Religious values operate in a different sphere to economic and political values. My religious values tell me that Jesus is my saviour, that the triune God loves the whole world, and that i am called to love God and neighbour. There is no doubt that these values influence my economic and political priorities. They remind me that all people are equal (including non-Australians), that God cares for the poor, oppressed and the outcast, that the earth and her creatures are important etc. None of this, however, means that i would make a good political leader or economic manager. Indeed, the historic failures of Chrisendom prove the point. The problems are many, but i will just name two:
- we cannot presume that a Christian – just because they claim the label Christian – will act in a loving and unselfish manner, any more then we could presume that a non-believer is not altruistic and concerned for neighbor.

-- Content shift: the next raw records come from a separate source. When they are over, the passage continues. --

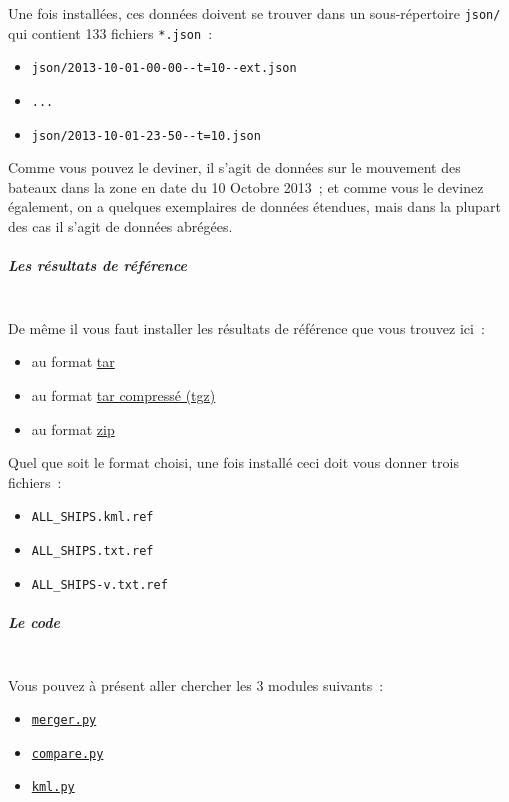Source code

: Une fois installées, ces données doivent se trouver dans un
sous-répertoire \texttt{json/} qui contient 133 fichiers
\texttt{*.json}~:

\begin{itemize}
\tightlist
\item
  \texttt{json/2013-10-01-00-00-\/-t=10-\/-ext.json}
\item
  \texttt{...}
\item
  \texttt{json/2013-10-01-23-50-\/-t=10.json}
\end{itemize}

    Comme vous pouvez le deviner, il s'agit de données sur le mouvement des
bateaux dans la zone en date du 10 Octobre 2013~; et comme vous le
devinez également, on a quelques exemplaires de données étendues, mais
dans la plupart des cas il s'agit de données abrégées.

    \hypertarget{les-ruxe9sultats-de-ruxe9fuxe9rence}{%
\subparagraph{Les résultats de
référence\\\\}\label{les-ruxe9sultats-de-ruxe9fuxe9rence}}

    De même il vous faut installer les résultats de référence que vous
trouvez ici~:

\begin{itemize}
\tightlist
\item
  au format \href{data/ships-ref.tar}{tar}
\item
  au format \href{data/ships-ref.tgz}{tar compressé (tgz)}
\item
  au format \href{data/ships-ref.zip}{zip}
\end{itemize}

Quel que soit le format choisi, une fois installé ceci doit vous donner
trois fichiers~:

\begin{itemize}
\tightlist
\item
  \texttt{ALL\_SHIPS.kml.ref}
\item
  \texttt{ALL\_SHIPS.txt.ref}
\item
  \texttt{ALL\_SHIPS-v.txt.ref}
\end{itemize}

    \hypertarget{le-code}{%
\subparagraph{Le code\\\\}\label{le-code}}

    Vous pouvez à présent aller chercher les 3 modules suivants~:

\begin{itemize}
\tightlist
\item
  \href{data/merger.py}{\texttt{merger.py}}
\item
  \href{data/compare.py}{\texttt{compare.py}}
\item
  \href{data/kml.py}{\texttt{kml.py}}
\end{itemize}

- We cannot presume that a Christian – just because they are Christian – will know which economic policy (or mix of policies) will be best served to help the poor, just as we cannot presume that an athiest is incapable of implementing laws that facilitate justice
Some have argued that we should vote for Christian leaders, not because they will make better economic or political decisions but, rather, because they will make better ‘moral’ choices – better decisions about issues of abortion or gay marriage etc. This, however, is to forget that economic and political policies are vital to national morality, since these go to the heart of what it means to live in grace and justice. More significantly, many of the things we label ‘moral’ are not in fact what government is about. This, indeed, was the problem of Chrisendom – the effort to legislate morality ends up in legalism and oppression. Personal morality, including the choice of who we have sex with, is not the responsibility of government, and we miss the point of the gospel when we think it is. Of course issues such as abortion are not merely personal, but speak to justice for the unborn. But in Australia, at least, laws on abortion are largely settled, and neither political party is likely to change them.
All of this to say that, while i certainly appreciated the fact that Kevin Rudd was Christian, my decision about who to vote for will not be swayed by Julia’s atheism – a position that at least she was honest enough to own up to. The real issues upon which we should determine our vote are those of economic management and political justice, especially for the poor and the refugee. Sadly, on these issues, it seems that Australian politics is in a race to the bottom (but that discussion for another time).